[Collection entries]
++++++++

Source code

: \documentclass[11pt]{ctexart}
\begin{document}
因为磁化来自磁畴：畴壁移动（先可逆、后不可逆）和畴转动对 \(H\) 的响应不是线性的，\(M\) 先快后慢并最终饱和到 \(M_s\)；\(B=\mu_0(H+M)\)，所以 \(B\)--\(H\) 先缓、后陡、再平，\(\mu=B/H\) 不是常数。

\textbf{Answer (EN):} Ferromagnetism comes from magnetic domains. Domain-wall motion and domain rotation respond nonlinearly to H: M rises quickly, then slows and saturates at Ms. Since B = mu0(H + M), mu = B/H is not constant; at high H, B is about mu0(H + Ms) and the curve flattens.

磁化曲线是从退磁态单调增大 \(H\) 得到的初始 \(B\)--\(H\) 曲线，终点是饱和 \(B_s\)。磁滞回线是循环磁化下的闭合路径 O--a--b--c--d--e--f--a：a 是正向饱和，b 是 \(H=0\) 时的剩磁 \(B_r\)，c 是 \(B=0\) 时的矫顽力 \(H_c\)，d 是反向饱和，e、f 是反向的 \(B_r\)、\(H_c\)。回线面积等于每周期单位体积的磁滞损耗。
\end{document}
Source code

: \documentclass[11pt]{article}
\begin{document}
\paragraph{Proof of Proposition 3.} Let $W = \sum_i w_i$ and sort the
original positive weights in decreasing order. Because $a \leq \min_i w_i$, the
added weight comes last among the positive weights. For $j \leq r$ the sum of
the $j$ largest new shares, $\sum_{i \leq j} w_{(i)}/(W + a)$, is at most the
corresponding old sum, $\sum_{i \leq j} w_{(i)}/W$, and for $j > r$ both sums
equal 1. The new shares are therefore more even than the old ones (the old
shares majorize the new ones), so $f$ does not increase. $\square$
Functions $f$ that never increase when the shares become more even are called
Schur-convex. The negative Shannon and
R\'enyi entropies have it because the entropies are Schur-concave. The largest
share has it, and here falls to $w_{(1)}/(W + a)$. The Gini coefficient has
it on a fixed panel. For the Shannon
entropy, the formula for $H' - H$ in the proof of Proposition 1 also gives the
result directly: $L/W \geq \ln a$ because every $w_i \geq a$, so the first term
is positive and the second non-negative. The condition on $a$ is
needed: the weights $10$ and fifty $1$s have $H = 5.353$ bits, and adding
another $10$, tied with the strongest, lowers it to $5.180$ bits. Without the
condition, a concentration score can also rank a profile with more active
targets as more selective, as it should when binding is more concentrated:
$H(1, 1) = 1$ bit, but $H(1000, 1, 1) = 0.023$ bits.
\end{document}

++++++++

- [Exercise directions]: Repeat exactly the lines above from the one with "Functions $f$ that" up to and including the one with "it on a fixed panel. For the Shannon". No other line belongs in the reply.

- [Solution for this task]:
Functions $f$ that never increase when the shares become more even are called
Schur-convex. The negative Shannon and
R\'enyi entropies have it because the entropies are Schur-concave. The largest
share has it, and here falls to $w_{(1)}/(W + a)$. The Gini coefficient has
it on a fixed panel. For the Shannon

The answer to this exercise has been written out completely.